Entstanden ist ein Pirelli-Kalender, der 28 Aufnahmen von 14 Models enthält, die Summerton in einem verträumten Stil in Szene setzt. Jede Aufnahme zeigt das Model in einer Wesensverwandtschaft mit der Muse, die sie darstellt. Kulisse für die Aufnahmen, die im Juni und Juli gemacht wurden, waren die Sets in London und New York. Sie habe die Grenzen zwischen der Rolle, die die Models spielen, und dem, was sie wirklich sind, verschwimmen lassen, erklärt die Fotografin.
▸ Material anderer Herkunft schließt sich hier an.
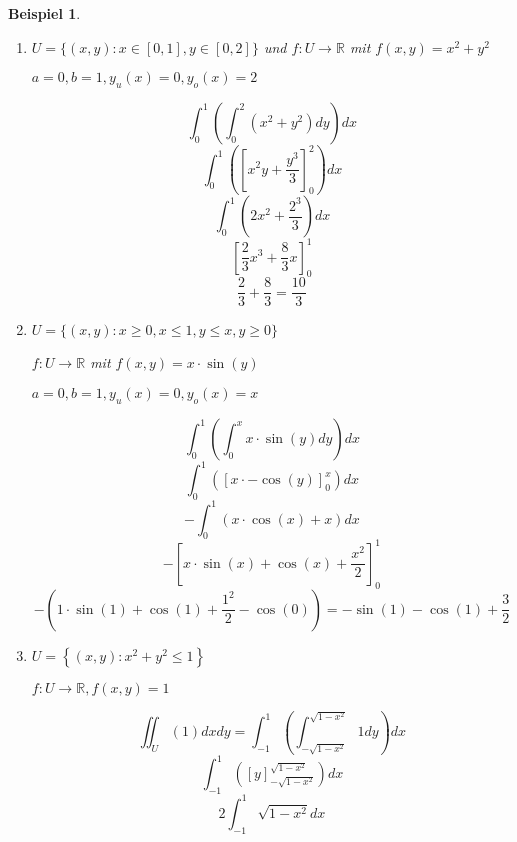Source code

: \documentclass[fontset=ubuntu,12pt,a4paper]{scrreprt}
\newtheorem{beispiel}[defi]{Beispiel}
\begin{document}
    \begin{beispiel}
        \begin{enumerate}[label=\emph{(\roman*)}]

            \item \(U=\{(x,y):x \in [0,1], y \in [0,2]\}\) und \(f:U\to\mathbb{R}\) mit \(f(x,y)=x^2+y^2\)

                \(a=0,b=1,y_u(x)=0,y_o(x)=2\)

                \[\int^1_0 \left(\int^{2}_{0} (x^2+y^2)dy\right)dx\]
                \[\int^1_0 \left({\left[x^2y+\frac{y^3}{3}\right]}^{2}_{0}\right)dx\]
                \[\int^1_0 \left(2x^2+\frac{2^3}{3}\right)dx\]
                \[{\left[\frac{2}{3}x^3+\frac{8}{3}x\right]}^1_0\]
                \[\frac{2}{3}+\frac{8}{3}=\frac{10}{3}\]

        \item \(U=\{(x,y):x \geq 0, x \leq 1, y \leq x, y \geq 0\}\)

            \(f:U\to\mathbb{R}\) mit \(f(x,y)=x\cdot\sin(y)\)

            \(a=0,b=1,y_u(x)=0,y_o(x)=x\)

            \[\int^1_0 \left(\int^{x}_{0} x\cdot\sin(y)dy\right)dx\]
            \[\int^1_0 \left({\left[x\cdot-\cos(y)\right]}^{x}_{0}\right)dx\]
            \[-\int^1_0 \left(x\cdot\cos(x)+x\right)dx\]
            \[-{\left[x\cdot\sin(x)+\cos(x)+\frac{x^2}{2}\right]}^1_0\]
            \[-\left(1\cdot\sin(1)+\cos(1)+\frac{1^2}{2}-\cos(0)\right)=-\sin(1)-\cos(1)+\frac{3}{2}\]

        \item \(U=\left\{(x,y):x^2+y^2\le1\right\}\)
        
        \(f:U\to\mathbb{R},f(x,y)=1\)


        \[\iint_U\left(1\right)dxdy=\int_{-1}^1 \left(\int_{-\sqrt{1-x^2}}^{\sqrt{1-x^2}}1dy\right)dx\]
        \[\int_{-1}^1 \left({\left[y\right]}_{-\sqrt{1-x^2}}^{\sqrt{1-x^2}}\right)dx\]
        \[2\int_{-1}^1 \sqrt{1-x^2}dx\]


\end{enumerate}
\end{beispiel}
\end{document}
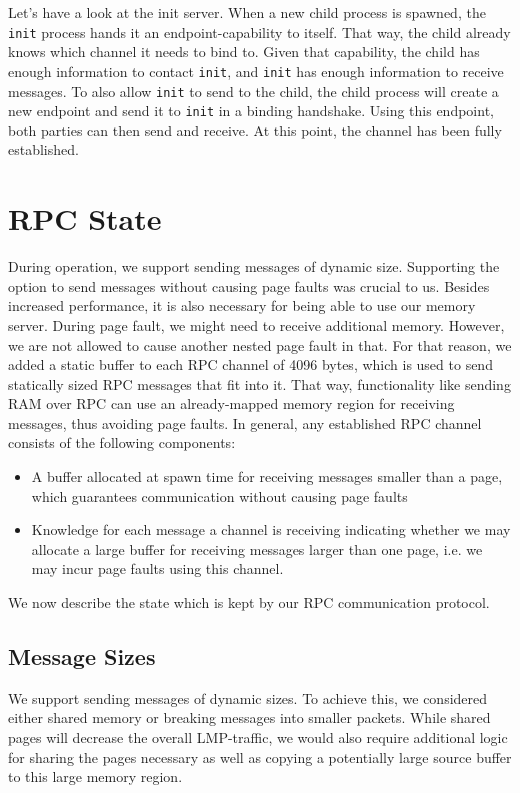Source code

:Let's have a look at the init server.
When a new child process is spawned, the \texttt{init} process hands it an endpoint-capability
to itself. That way, the child already knows which channel it needs to bind to. 
Given that capability, the child has enough information to contact \texttt{init}, and 
\texttt{init} has enough information to receive messages. To also allow \texttt{init}
to send to the child, the child process will create a new endpoint and send it to \texttt{init}
in a binding handshake. Using this endpoint, both parties can then send and receive.
At this point, the channel has been fully established.


\section{RPC State}
During operation, we support sending messages of dynamic size.
Supporting the option to send messages without causing page faults was crucial 
to us. Besides increased performance, it is also necessary for being able to use our memory server.
During page fault, we might need to receive additional memory. However, we are not allowed to cause another
nested page fault in that. For that reason, we added a static buffer to each RPC channel of 4096 bytes, 
which is used to send statically sized RPC messages that fit into it.
That way, functionality like sending RAM over RPC can use an already-mapped memory region for 
receiving messages, thus avoiding page faults. In general, any established 
RPC channel consists of the following components:

\begin{itemize}
    \item A buffer allocated at spawn time for receiving messages smaller than a page, which guarantees
    communication without causing page faults
    \item Knowledge for each message a channel is receiving indicating whether we may allocate a large
    buffer for receiving messages larger than one page, i.e. we may incur page faults using this channel.
\end{itemize}

We now describe the state which is kept by our RPC communication protocol.

\subsection{Message Sizes}
We support sending messages of dynamic sizes. To achieve this, we considered 
either shared memory or breaking messages into smaller packets.
While shared pages will decrease the overall LMP-traffic, we would also 
require additional logic for sharing the pages necessary as well as 
copying a potentially large source buffer to this large memory region.

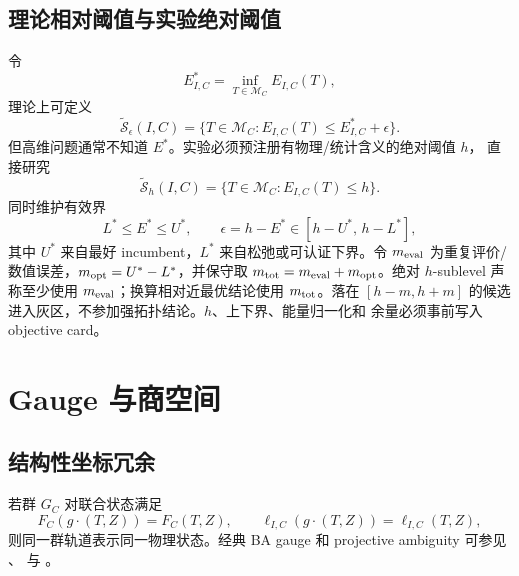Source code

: \documentclass[UTF8,a4paper,11pt]{ctexart}
\newcommand{\Sset}{\mathcal S}
\newcommand{\Mspace}{\mathcal M}
\begin{document}
\subsection{理论相对阈值与实验绝对阈值}

令
\begin{equation}
  E^*_{I,C}=\inf_{T\in\Mspace_C}E_{I,C}(T),
\end{equation}
理论上可定义
\begin{equation}
  \widetilde{\Sset}_\epsilon(I,C)
  =\{T\in\Mspace_C:E_{I,C}(T)\le E^*_{I,C}+\epsilon\}.
  \label{eq:prequotient-sublevel}
\end{equation}
但高维问题通常不知道 $E^*$。实验必须预注册有物理/统计含义的绝对阈值 $h$，
直接研究
\begin{equation}
  \widetilde{\Sset}_h(I,C)
  =\{T\in\Mspace_C:E_{I,C}(T)\le h\}.
  \label{eq:absolute-sublevel}
\end{equation}
同时维护有效界
\begin{equation}
  L^*\le E^*\le U^*,\qquad
  \epsilon=h-E^*\in[h-U^*,\,h-L^*],
\end{equation}
其中 $U^*$ 来自最好 incumbent，$L^*$ 来自松弛或可认证下界。令
$m_{\rm eval}$ 为重复评价/数值误差，$m_{\rm opt}=U^*-L^*$，并保守取
$m_{\rm tot}=m_{\rm eval}+m_{\rm opt}$。绝对 $h$-sublevel 声称至少使用
$m_{\rm eval}$；换算相对近最优结论使用 $m_{\rm tot}$。落在
$[h-m,h+m]$ 的候选进入灰区，不参加强拓扑结论。$h$、上下界、能量归一化和
余量必须事前写入 objective card。

\section{Gauge 与商空间}

\subsection{结构性坐标冗余}

若群 $G_C$ 对联合状态满足
\begin{equation}
  F_C(g\!\cdot\!(T,Z))=F_C(T,Z),\qquad
  \ell_{I,C}(g\!\cdot\!(T,Z))=\ell_{I,C}(T,Z),
\end{equation}
则同一群轨道表示同一物理状态。经典 BA gauge 和 projective ambiguity 可参见
\citet{triggs2000bundle}、\citet{hartley1994projective} 与
\citet{hartley2004multiple}。
\end{document}
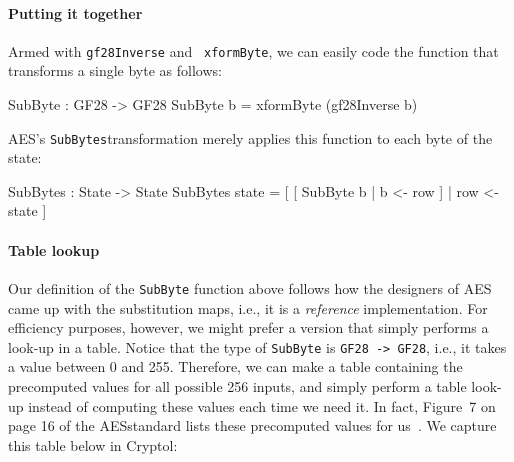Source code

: 
\paragraph*{Putting it together} Armed with {\tt gf28Inverse} and {\tt
  xformByte}, we can easily code the function that transforms a single
byte as follows:
\begin{code}
  SubByte : GF28 -> GF28
  SubByte b = xformByte (gf28Inverse b)
\end{code}
AES's {\tt SubBytes}\indAES transformation merely applies this
function to each byte of the state:
\begin{code}
  SubBytes : State -> State
  SubBytes state = [ [ SubByte b | b <- row ] | row <- state ]
\end{code}

\paragraph*{Table lookup} Our definition of the {\tt SubByte} function
above follows how the designers of AES came up with the substitution
maps, i.e., it is a {\em reference} implementation. For efficiency
purposes, however, we might prefer a version that simply performs a
look-up in a table. Notice that the type of {\tt SubByte} is {\tt GF28
  -> GF28}, i.e., it takes a value between 0 and 255. Therefore, we
can make a table containing the precomputed values for all possible
256 inputs, and simply perform a table look-up instead of computing
these values each time we need it.  In fact, Figure~7 on page 16 of
the AES\indAES standard lists these precomputed values for
us~\cite[section 5.1.1]{aes}. We capture this table below in Cryptol:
Der Pirelli-Kalender 2023 enthält Fotografien folgender Models – und ihrer jeweils dargestellten/repräsentierten Muse:

  • Lila Moss – Die Weissagerin
  • Van Seenus – Die Fotografin
  • Adwoa Aboah – Die Königin
  • Karlie Kloss – Die Technologie-Expertin
  • Sasha Pivovarova – Die Malerin
  • Lauren Wasser – Die Athletin
  • Emily Ratajkowski – Die Schriftstellerin
  • Cara Delevingne – Die Performerin
  • Bella Hadid – Der Kobold
  • Kaya Wilkins – Die Musikerin
  • Precious Lee – Die Erzählerin
  • He Cong – Die Weise
  • Adut Akech – Die Traumfängerin
  • Ashley Graham – Die Aktivistin

Emma Summerton ist erst die fünfte Frau, die als Kreativchefin den Pirelli-Kalender konzipiert. Vor ihr hatten Sarah Moon (1972), Joyce Tenenson (1989), Inez Van Lamsveerde (2007) und zweimal Annie Leibovitz (2000 und 2016) den Finger am Auslöser.